**TASK TO COMPLETE:** Output what the records say, word for word, with no images.

[MATERIAL SHOWN]

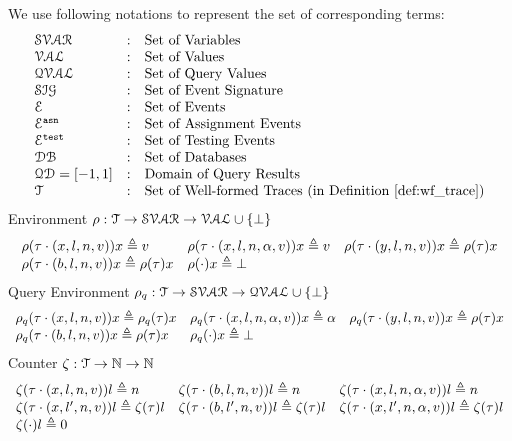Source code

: We use following notations to represent the set of corresponding terms:
\[
\begin{array}{lll}
\mathcal{SVAR} & : & \mbox{Set of Variables}  
\\ 
%
\mathcal{VAL} & : & \mbox{Set of Values} 
\\ 
%
\mathcal{QVAL} & : & \mbox{Set of Query Values} 
\\ 
%
\mathcal{SIG} & : & \mbox{Set of Event Signature} 
\\ 
%
\eventset  & : & \mbox{Set of Events}  
\\
%
%
\eventset^{\asn}  & : & \mbox{Set of Assignment Events}  
\\
%
\eventset^{\test}  & : & \mbox{Set of Testing Events}  
\\
%
\dbdom  & : & \mbox{{Set of Databases}} 
\\
%
\qdom = {[-1,1]} & : & \mbox{{Domain of Query Results}}
\\
%
\mathcal{T} & : & \mbox{Set of Well-formed Traces (in Definition~\ref{def:wf_trace})}
\end{array}
\]
%
%
%
Environment $ \rho : \mathcal{T}  \to \mathcal{SVAR} \to \mathcal{VAL} \cup \{\bot\}$
\[
\begin{array}{lll}
\rho(\mathtt{\tau}  \cdot (x, l, n, v)) x \triangleq v
&
\rho(\mathtt{\tau} \cdot (x, l, n, \alpha, v)) x \triangleq v
&
\rho(\mathtt{\tau} \cdot (y, l, n, v)) x \triangleq \rho(\mathtt{\tau}) x
\\
\rho(\mathtt{\tau} \cdot (b, l, n, v)) x \triangleq \rho(\mathtt{\tau}) x
&
\rho(\cdot ) x \triangleq \bot
&
\end{array}
\]
%
%
Query Environment $\rho_{q}: \mathcal{T}  \to \mathcal{SVAR} \to \mathcal{QVAL} \cup \{\bot\}$
\[
\begin{array}{lll}
\rho_{q}(\mathtt{\tau} \cdot (x, l, n, v) ) x \triangleq \rho_{q}(\mathtt{\tau}) x
&
\rho_{q}(\mathtt{\tau} \cdot (x, l, n, \alpha, v) ) x \triangleq \alpha
&
\rho_{q}(\mathtt{\tau} \cdot (y, l, n, v)) x \triangleq \rho(\mathtt{\tau}) x
\\
\rho_{q}(\mathtt{\tau} \cdot (b, l, n, v)) x \triangleq \rho(\mathtt{\tau}) x
&
\rho_{q}(\cdot ) x \triangleq \bot
&
\end{array}
\]
%
Counter $\mathtt{\zeta} : \mathcal{T}  \to \mathbb{N} \to \mathbb{N}$
\[
\begin{array}{lll}
\mathtt{\zeta}(\mathtt{\tau} \cdot (x, l, n, v) ) l \triangleq n
&
\mathtt{\zeta}(\mathtt{\tau} \cdot (b, l, n, v)) l \triangleq n
&
\mathtt{\zeta}(\mathtt{\tau} \cdot (x, l, n, \alpha, v)) l \triangleq n
\\
\mathtt{\zeta}(\mathtt{\tau}  \cdot (x, l', n, v)) l \triangleq \mathtt{\zeta}(\mathtt{\tau} ) l
&
\mathtt{\zeta}(\mathtt{\tau} \cdot (b, l', n, v)) l \triangleq \mathtt{\zeta}(\mathtt{\tau} ) l
&
\mathtt{\zeta}(\mathtt{\tau} \cdot (x, l', n, \alpha, v)) l \triangleq \mathtt{\zeta}(\mathtt{\tau} ) l
\\
\mathtt{\zeta}(\cdot) l \triangleq 0
&&
\end{array}
\]
%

[/MATERIAL SHOWN]

**YOUR SOLUTION:**
Source code

: We use following notations to represent the set of corresponding terms:
\[
\begin{array}{lll}
\mathcal{SVAR} & : & \mbox{Set of Variables}  
\\ 
%
\mathcal{VAL} & : & \mbox{Set of Values} 
\\ 
%
\mathcal{QVAL} & : & \mbox{Set of Query Values} 
\\ 
%
\mathcal{SIG} & : & \mbox{Set of Event Signature} 
\\ 
%
\eventset  & : & \mbox{Set of Events}  
\\
%
%
\eventset^{\asn}  & : & \mbox{Set of Assignment Events}  
\\
%
\eventset^{\test}  & : & \mbox{Set of Testing Events}  
\\
%
\dbdom  & : & \mbox{{Set of Databases}} 
\\
%
\qdom = {[-1,1]} & : & \mbox{{Domain of Query Results}}
\\
%
\mathcal{T} & : & \mbox{Set of Well-formed Traces (in Definition~\ref{def:wf_trace})}
\end{array}
\]
%
%
%
Environment $ \rho : \mathcal{T}  \to \mathcal{SVAR} \to \mathcal{VAL} \cup \{\bot\}$
\[
\begin{array}{lll}
\rho(\mathtt{\tau}  \cdot (x, l, n, v)) x \triangleq v
&
\rho(\mathtt{\tau} \cdot (x, l, n, \alpha, v)) x \triangleq v
&
\rho(\mathtt{\tau} \cdot (y, l, n, v)) x \triangleq \rho(\mathtt{\tau}) x
\\
\rho(\mathtt{\tau} \cdot (b, l, n, v)) x \triangleq \rho(\mathtt{\tau}) x
&
\rho(\cdot ) x \triangleq \bot
&
\end{array}
\]
%
%
Query Environment $\rho_{q}: \mathcal{T}  \to \mathcal{SVAR} \to \mathcal{QVAL} \cup \{\bot\}$
\[
\begin{array}{lll}
\rho_{q}(\mathtt{\tau} \cdot (x, l, n, v) ) x \triangleq \rho_{q}(\mathtt{\tau}) x
&
\rho_{q}(\mathtt{\tau} \cdot (x, l, n, \alpha, v) ) x \triangleq \alpha
&
\rho_{q}(\mathtt{\tau} \cdot (y, l, n, v)) x \triangleq \rho(\mathtt{\tau}) x
\\
\rho_{q}(\mathtt{\tau} \cdot (b, l, n, v)) x \triangleq \rho(\mathtt{\tau}) x
&
\rho_{q}(\cdot ) x \triangleq \bot
&
\end{array}
\]
%
Counter $\mathtt{\zeta} : \mathcal{T}  \to \mathbb{N} \to \mathbb{N}$
\[
\begin{array}{lll}
\mathtt{\zeta}(\mathtt{\tau} \cdot (x, l, n, v) ) l \triangleq n
&
\mathtt{\zeta}(\mathtt{\tau} \cdot (b, l, n, v)) l \triangleq n
&
\mathtt{\zeta}(\mathtt{\tau} \cdot (x, l, n, \alpha, v)) l \triangleq n
\\
\mathtt{\zeta}(\mathtt{\tau}  \cdot (x, l', n, v)) l \triangleq \mathtt{\zeta}(\mathtt{\tau} ) l
&
\mathtt{\zeta}(\mathtt{\tau} \cdot (b, l', n, v)) l \triangleq \mathtt{\zeta}(\mathtt{\tau} ) l
&
\mathtt{\zeta}(\mathtt{\tau} \cdot (x, l', n, \alpha, v)) l \triangleq \mathtt{\zeta}(\mathtt{\tau} ) l
\\
\mathtt{\zeta}(\cdot) l \triangleq 0
&&
\end{array}
\]
%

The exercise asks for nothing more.